Looking at this the other way, you need to understand why steam technology was eventually outmoded by internal combustion engines and electric engines between @ the 1880's and the 1920's (like most things, supplementing older technologies takes time).
The first issue with steam is that the power to weight ratio is generally lower than with competing systems. Since steam is an external combustion system, you need the extra mass of boilers, steam pipes, condensers (if fitted) and so on to extract the chemical energy of the fuel into mechanical energy. Internal combustion engines (Otto, Diesel and Brayton cycle) all dispense with the intermediate step, so engine machinery is much lighter and more compact.
This scaling effect works downwards rather than upwards. Large steam powered systems continued to dominate in locomotive engines and ships into the 1920's and even into the Second World War (many ships were powered by "triple expansion engines", for example), and thermal generators are still dominated by steam generation whether coal, oil or even nuclear powered. On a very large scale, steam is still competitive.
The second issue with steampunk is flexibility. Since steam is generally competitive when you are looking at large systems, then you are tied to the location of the steam engine, rather than being able to move around as needed. Factories in the steam age use a single large steam engine which drove a series of drive shafts along the ceiling. Pulleys attached to the drive shafts drove belts or chains down to the machines below. You could imagine a computer server room filled with mechanical "Babbage Engines" all running off a locomotive sized engine in the back, but this technology, like others, isn't going to scale into PC's, laptops or tablets (the idea of a person carrying a scoop of coal for their laptop, adjusting the chimney for the correct draft and waiting for the boiler to come up to pressure for a laptop Babbage machine should give you some idea of where this is going.

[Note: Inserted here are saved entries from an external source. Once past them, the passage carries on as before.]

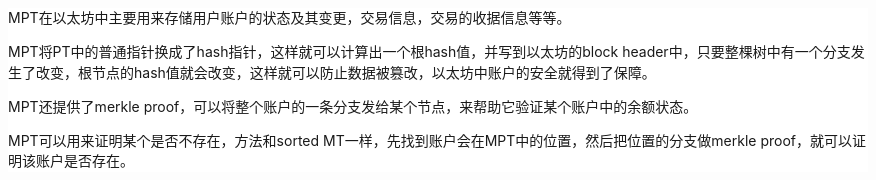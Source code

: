 MPT在以太坊中主要用来存储用户账户的状态及其变更，交易信息，交易的收据信息等等。

MPT将PT中的普通指针换成了hash指针，这样就可以计算出一个根hash值，并写到以太坊的block header中，只要整棵树中有一个分支发生了改变，根节点的hash值就会改变，这样就可以防止数据被篡改，以太坊中账户的安全就得到了保障。

MPT还提供了merkle proof，可以将整个账户的一条分支发给某个节点，来帮助它验证某个账户中的余额状态。

MPT可以用来证明某个是否不存在，方法和sorted MT一样，先找到账户会在MPT中的位置，然后把位置的分支做merkle proof，就可以证明该账户是否存在。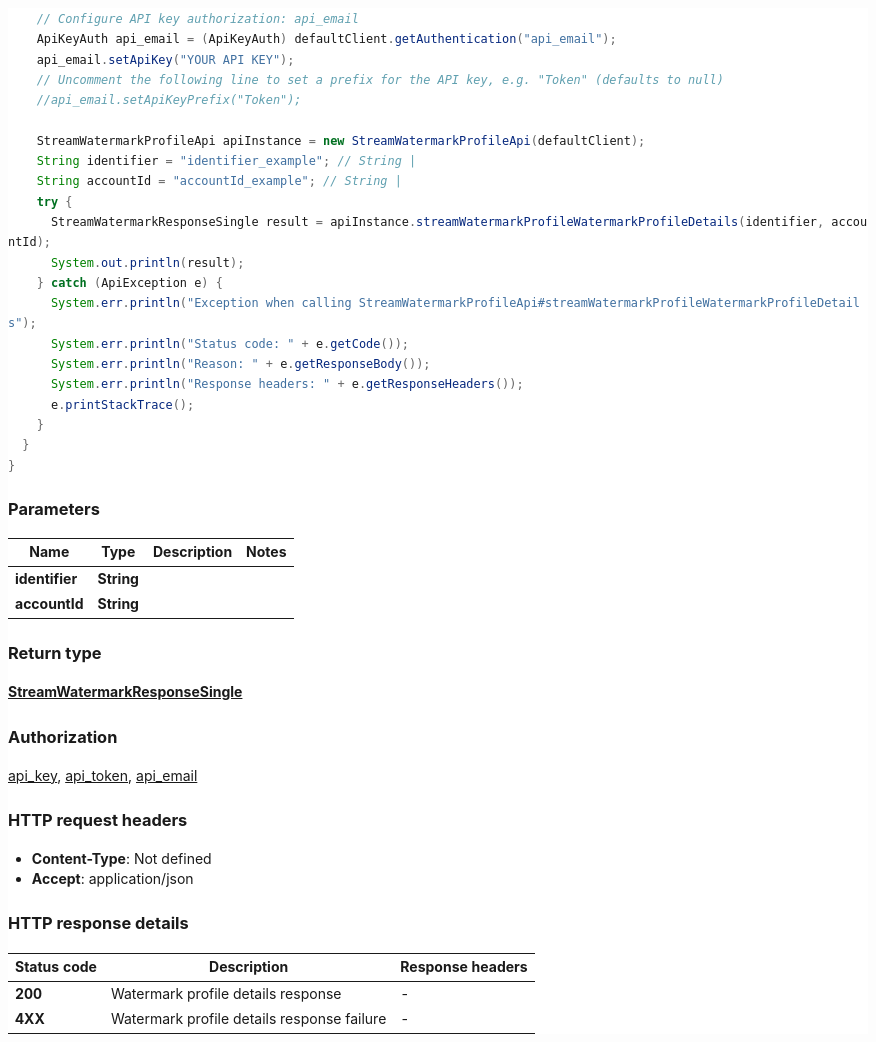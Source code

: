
 ```java
    // Configure API key authorization: api_email
    ApiKeyAuth api_email = (ApiKeyAuth) defaultClient.getAuthentication("api_email");
    api_email.setApiKey("YOUR API KEY");
    // Uncomment the following line to set a prefix for the API key, e.g. "Token" (defaults to null)
    //api_email.setApiKeyPrefix("Token");

    StreamWatermarkProfileApi apiInstance = new StreamWatermarkProfileApi(defaultClient);
    String identifier = "identifier_example"; // String | 
    String accountId = "accountId_example"; // String | 
    try {
      StreamWatermarkResponseSingle result = apiInstance.streamWatermarkProfileWatermarkProfileDetails(identifier, accountId);
      System.out.println(result);
    } catch (ApiException e) {
      System.err.println("Exception when calling StreamWatermarkProfileApi#streamWatermarkProfileWatermarkProfileDetails");
      System.err.println("Status code: " + e.getCode());
      System.err.println("Reason: " + e.getResponseBody());
      System.err.println("Response headers: " + e.getResponseHeaders());
      e.printStackTrace();
    }
  }
}
```

### Parameters

| Name | Type | Description  | Notes |
|------------- | ------------- | ------------- | -------------|
| **identifier** | **String**|  | |
| **accountId** | **String**|  | |

### Return type

[**StreamWatermarkResponseSingle**](StreamWatermarkResponseSingle.md)

### Authorization

[api_key](../README.md#api_key), [api_token](../README.md#api_token), [api_email](../README.md#api_email)

### HTTP request headers

 - **Content-Type**: Not defined
 - **Accept**: application/json

### HTTP response details
| Status code | Description | Response headers |
|-------------|-------------|------------------|
| **200** | Watermark profile details response |  -  |
| **4XX** | Watermark profile details response failure |  -  |

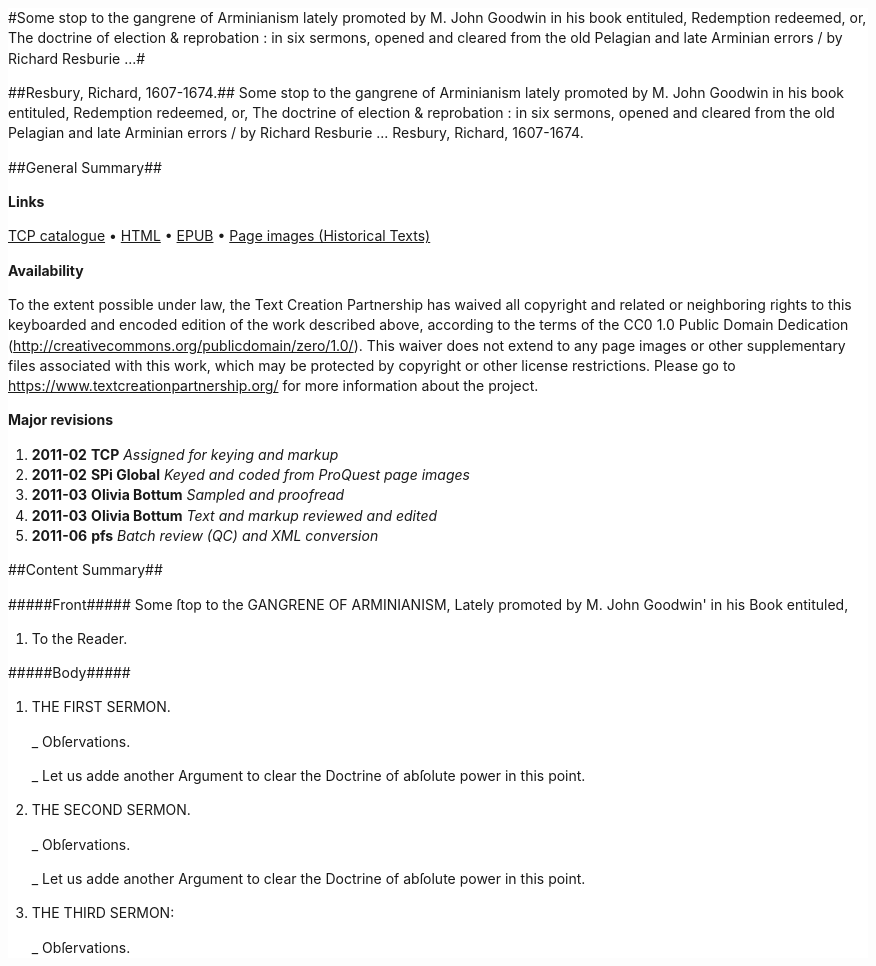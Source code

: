 #Some stop to the gangrene of Arminianism lately promoted by M. John Goodwin in his book entituled, Redemption redeemed, or, The doctrine of election & reprobation : in six sermons, opened and cleared from the old Pelagian and late Arminian errors / by Richard Resburie ...#

##Resbury, Richard, 1607-1674.##
Some stop to the gangrene of Arminianism lately promoted by M. John Goodwin in his book entituled, Redemption redeemed, or, The doctrine of election & reprobation : in six sermons, opened and cleared from the old Pelagian and late Arminian errors / by Richard Resburie ...
Resbury, Richard, 1607-1674.

##General Summary##

**Links**

[TCP catalogue](http://www.ota.ox.ac.uk/tcp/)  • 
[HTML](http://tei.it.ox.ac.uk/tcp/Texts-HTML/free/A57/A57067.html)  • 
[EPUB](http://tei.it.ox.ac.uk/tcp/Texts-EPUB/free/A57/A57067.epub) • 
[Page images (Historical Texts)](https://historicaltexts.jisc.ac.uk/eebo-12280573e)

**Availability**

To the extent possible under law, the Text Creation Partnership has waived all copyright and related or neighboring rights to this keyboarded and encoded edition of the work described above, according to the terms of the CC0 1.0 Public Domain Dedication (http://creativecommons.org/publicdomain/zero/1.0/). This waiver does not extend to any page images or other supplementary files associated with this work, which may be protected by copyright or other license restrictions. Please go to https://www.textcreationpartnership.org/ for more information about the project.

**Major revisions**

1. __2011-02__ __TCP__ *Assigned for keying and markup*
1. __2011-02__ __SPi Global__ *Keyed and coded from ProQuest page images*
1. __2011-03__ __Olivia Bottum__ *Sampled and proofread*
1. __2011-03__ __Olivia Bottum__ *Text and markup reviewed and edited*
1. __2011-06__ __pfs__ *Batch review (QC) and XML conversion*

##Content Summary##

#####Front#####
Some ſtop to the GANGRENE OF ARMINIANISM, Lately promoted by M. John Goodwin' in his Book entituled,
1. To the Reader.

#####Body#####

1. THE FIRST SERMON.

    _ Obſervations.

    _ Let us adde another Argument to clear the Doctrine of abſolute power in this point.

1. THE SECOND SERMON.

    _ Obſervations.

    _ Let us adde another Argument to clear the Doctrine of abſolute power in this point.

1. THE THIRD SERMON:

    _ Obſervations.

To actually make a steampunk society, you would need to jump-start steam technology by several decades. Very simple steam and atmospheric engines were invented as far back as the 1rst century AD, but Roman society generally thought of these devices as toys. What we understand as steam engines were invented in the early 1700's, so your point of departure will be to commercialize steam technology and improve it before James Watt's condensing engines were introduced in 1781. Perhaps James can be born several decades earlier, or Newcomen's engine introduced in the 1690's and a budding genius develops the condensing engine (which was far more fuel efficient) in the early 1700's.

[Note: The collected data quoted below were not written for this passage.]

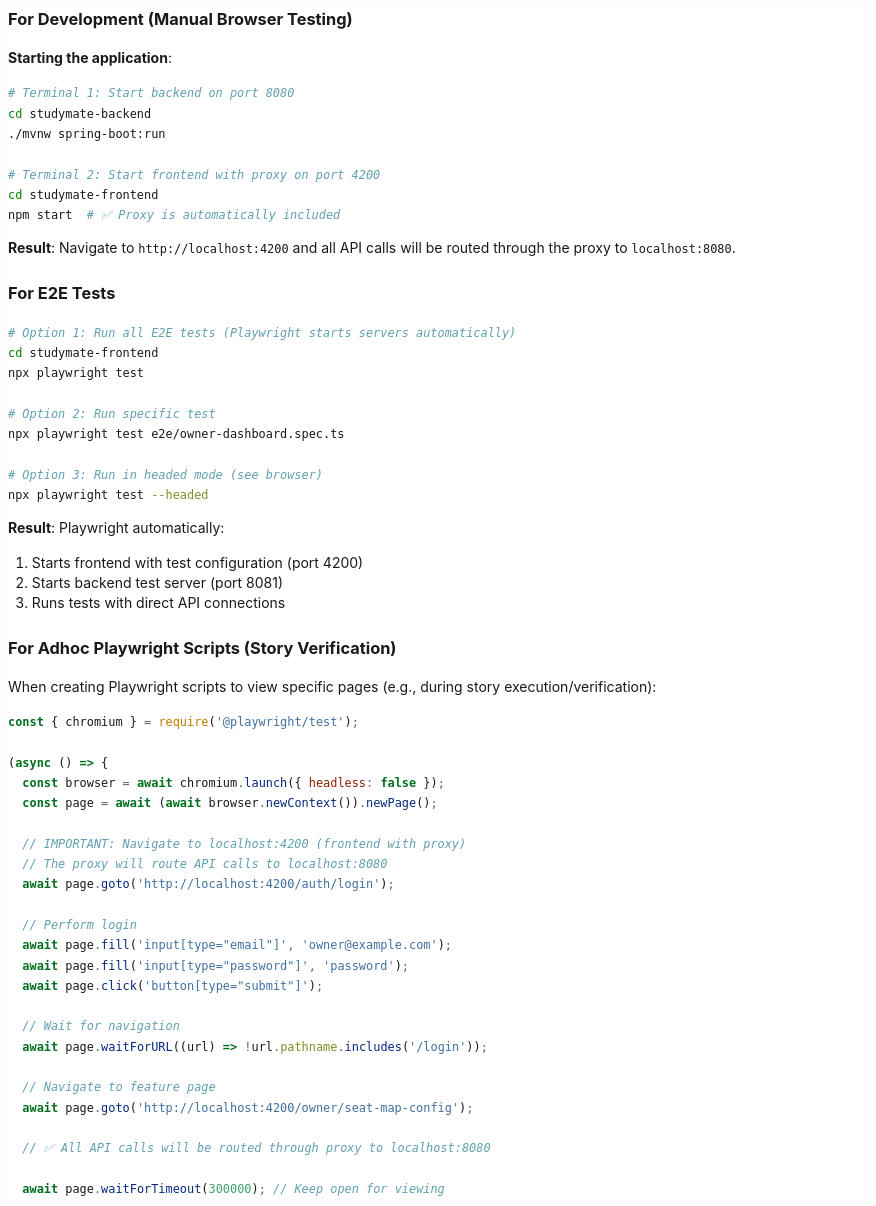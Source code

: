 ### For Development (Manual Browser Testing)

**Starting the application**:

```bash
# Terminal 1: Start backend on port 8080
cd studymate-backend
./mvnw spring-boot:run

# Terminal 2: Start frontend with proxy on port 4200
cd studymate-frontend
npm start  # ✅ Proxy is automatically included
```

**Result**: Navigate to `http://localhost:4200` and all API calls will be routed through the proxy to `localhost:8080`.

### For E2E Tests

```bash
# Option 1: Run all E2E tests (Playwright starts servers automatically)
cd studymate-frontend
npx playwright test

# Option 2: Run specific test
npx playwright test e2e/owner-dashboard.spec.ts

# Option 3: Run in headed mode (see browser)
npx playwright test --headed
```

**Result**: Playwright automatically:
1. Starts frontend with test configuration (port 4200)
2. Starts backend test server (port 8081)
3. Runs tests with direct API connections

### For Adhoc Playwright Scripts (Story Verification)

When creating Playwright scripts to view specific pages (e.g., during story execution/verification):

```javascript
const { chromium } = require('@playwright/test');

(async () => {
  const browser = await chromium.launch({ headless: false });
  const page = await (await browser.newContext()).newPage();

  // IMPORTANT: Navigate to localhost:4200 (frontend with proxy)
  // The proxy will route API calls to localhost:8080
  await page.goto('http://localhost:4200/auth/login');

  // Perform login
  await page.fill('input[type="email"]', 'owner@example.com');
  await page.fill('input[type="password"]', 'password');
  await page.click('button[type="submit"]');

  // Wait for navigation
  await page.waitForURL((url) => !url.pathname.includes('/login'));

  // Navigate to feature page
  await page.goto('http://localhost:4200/owner/seat-map-config');

  // ✅ All API calls will be routed through proxy to localhost:8080

  await page.waitForTimeout(300000); // Keep open for viewing
```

The point is to give Steam engines such an entrenched advantage in terms of sunk costs, developed infrastructure and the huge mass of technicians and other trained workers needed to keep steam power viable that competing technologies will find it harder (although not impossible) to break into the market. The widespread availability of stem power and the costs of conversion would allow for a much longer time-frame for steam to be viable, and for steam engineers to develop cost effective responses to internal combustion and electric power (steam cars and even steam airplanes were developed, so it is possible to have a Steampunk age lasting perhaps from the 1700's to the 1950's in your timeline).